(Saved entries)
══════
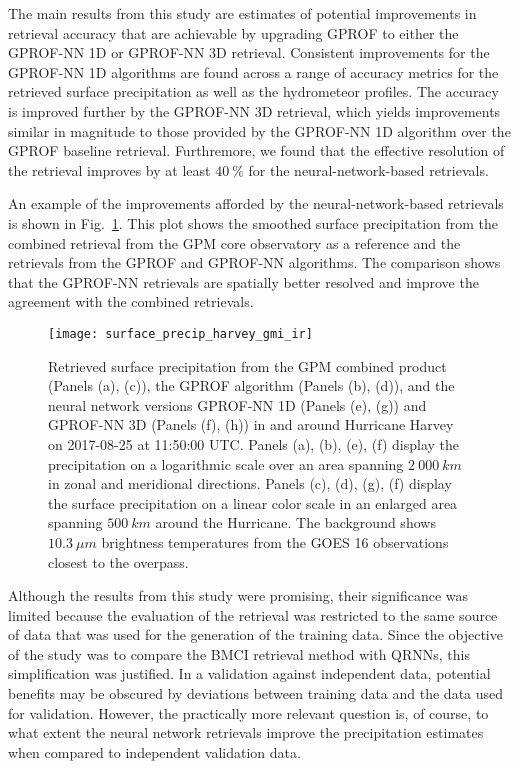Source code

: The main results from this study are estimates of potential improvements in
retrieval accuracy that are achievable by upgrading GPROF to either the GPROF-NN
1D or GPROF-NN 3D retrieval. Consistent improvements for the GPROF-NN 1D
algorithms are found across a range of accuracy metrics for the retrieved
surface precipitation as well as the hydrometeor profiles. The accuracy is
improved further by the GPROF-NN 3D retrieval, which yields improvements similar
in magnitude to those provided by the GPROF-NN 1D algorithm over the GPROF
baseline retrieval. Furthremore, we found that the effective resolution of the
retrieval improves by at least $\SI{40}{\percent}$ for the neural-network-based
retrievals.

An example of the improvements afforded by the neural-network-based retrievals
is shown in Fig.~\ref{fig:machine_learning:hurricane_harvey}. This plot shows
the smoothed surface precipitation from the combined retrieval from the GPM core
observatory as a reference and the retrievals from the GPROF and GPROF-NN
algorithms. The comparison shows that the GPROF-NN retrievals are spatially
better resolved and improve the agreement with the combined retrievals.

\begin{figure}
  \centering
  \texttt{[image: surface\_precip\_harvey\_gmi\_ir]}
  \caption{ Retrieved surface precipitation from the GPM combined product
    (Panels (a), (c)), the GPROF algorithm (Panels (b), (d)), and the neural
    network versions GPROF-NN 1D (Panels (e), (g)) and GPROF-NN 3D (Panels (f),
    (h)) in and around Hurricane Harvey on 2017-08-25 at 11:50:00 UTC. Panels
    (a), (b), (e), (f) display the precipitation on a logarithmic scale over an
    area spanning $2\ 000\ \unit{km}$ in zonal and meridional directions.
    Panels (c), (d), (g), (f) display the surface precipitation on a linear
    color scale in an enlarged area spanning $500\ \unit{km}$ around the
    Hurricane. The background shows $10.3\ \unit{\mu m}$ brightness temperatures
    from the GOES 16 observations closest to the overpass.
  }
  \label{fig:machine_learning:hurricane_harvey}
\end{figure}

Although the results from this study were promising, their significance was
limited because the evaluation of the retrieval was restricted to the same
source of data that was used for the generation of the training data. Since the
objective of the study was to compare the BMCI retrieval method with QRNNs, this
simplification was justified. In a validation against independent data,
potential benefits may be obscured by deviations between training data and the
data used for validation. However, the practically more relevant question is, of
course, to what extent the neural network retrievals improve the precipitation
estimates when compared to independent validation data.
══════
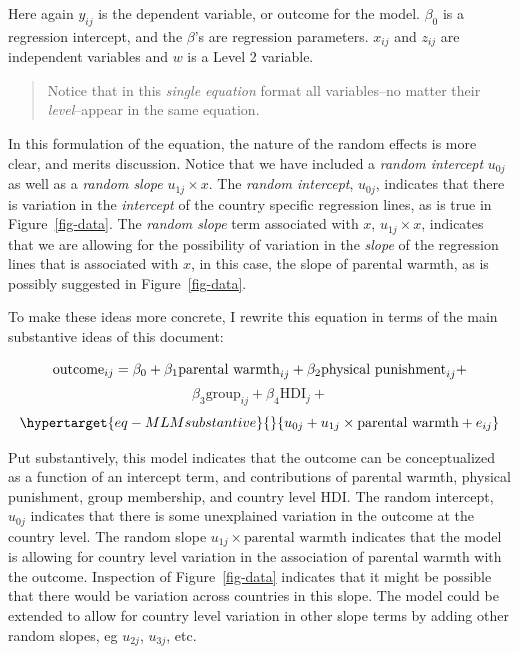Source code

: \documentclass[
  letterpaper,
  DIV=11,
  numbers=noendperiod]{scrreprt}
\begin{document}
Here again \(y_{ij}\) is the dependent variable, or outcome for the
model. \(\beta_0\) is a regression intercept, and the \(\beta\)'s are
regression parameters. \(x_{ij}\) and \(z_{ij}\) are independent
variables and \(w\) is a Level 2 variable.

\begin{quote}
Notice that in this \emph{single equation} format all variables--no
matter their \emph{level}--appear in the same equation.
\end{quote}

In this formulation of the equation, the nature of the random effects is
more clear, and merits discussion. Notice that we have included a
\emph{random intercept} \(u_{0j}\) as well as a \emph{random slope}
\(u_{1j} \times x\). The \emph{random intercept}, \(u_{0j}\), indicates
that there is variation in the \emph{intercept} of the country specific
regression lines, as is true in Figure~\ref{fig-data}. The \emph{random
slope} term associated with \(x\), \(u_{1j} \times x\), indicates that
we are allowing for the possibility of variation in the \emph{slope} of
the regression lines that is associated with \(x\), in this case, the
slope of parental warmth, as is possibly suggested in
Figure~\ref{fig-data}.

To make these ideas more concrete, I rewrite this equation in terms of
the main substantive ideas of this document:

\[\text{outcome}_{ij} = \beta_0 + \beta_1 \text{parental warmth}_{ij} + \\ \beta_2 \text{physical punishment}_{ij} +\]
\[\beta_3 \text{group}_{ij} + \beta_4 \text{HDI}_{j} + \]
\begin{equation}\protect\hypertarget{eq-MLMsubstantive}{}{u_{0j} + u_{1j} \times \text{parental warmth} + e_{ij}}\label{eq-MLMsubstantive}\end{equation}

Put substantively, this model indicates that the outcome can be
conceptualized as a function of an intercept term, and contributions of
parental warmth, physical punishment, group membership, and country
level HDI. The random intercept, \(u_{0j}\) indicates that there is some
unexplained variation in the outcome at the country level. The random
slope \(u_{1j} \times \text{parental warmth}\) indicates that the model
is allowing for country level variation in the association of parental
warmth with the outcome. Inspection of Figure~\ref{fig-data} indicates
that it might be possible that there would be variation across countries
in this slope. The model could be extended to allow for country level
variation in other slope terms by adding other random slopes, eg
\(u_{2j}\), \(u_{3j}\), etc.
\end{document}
══════
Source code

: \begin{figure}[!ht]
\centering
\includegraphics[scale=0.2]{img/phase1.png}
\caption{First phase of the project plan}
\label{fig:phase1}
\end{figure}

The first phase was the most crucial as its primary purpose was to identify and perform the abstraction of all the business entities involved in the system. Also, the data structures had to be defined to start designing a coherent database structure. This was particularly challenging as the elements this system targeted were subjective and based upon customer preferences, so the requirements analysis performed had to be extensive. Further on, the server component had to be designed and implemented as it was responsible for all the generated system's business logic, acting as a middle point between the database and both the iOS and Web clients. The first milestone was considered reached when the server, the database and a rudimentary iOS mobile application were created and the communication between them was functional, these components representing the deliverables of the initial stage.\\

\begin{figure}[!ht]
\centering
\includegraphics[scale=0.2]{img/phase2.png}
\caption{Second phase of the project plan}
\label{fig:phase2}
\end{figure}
══════
**The task**
Check all the records above and select each line where the string "GPROF" is found.

**Solution below**
retrieval accuracy that are achievable by upgrading GPROF to either the GPROF-NN
1D or GPROF-NN 3D retrieval. Consistent improvements for the GPROF-NN 1D
improved further by the GPROF-NN 3D retrieval, which yields improvements similar
in magnitude to those provided by the GPROF-NN 1D algorithm over the GPROF
observatory as a reference and the retrievals from the GPROF and GPROF-NN
algorithms. The comparison shows that the GPROF-NN retrievals are spatially
    (Panels (a), (c)), the GPROF algorithm (Panels (b), (d)), and the neural
    network versions GPROF-NN 1D (Panels (e), (g)) and GPROF-NN 3D (Panels (f),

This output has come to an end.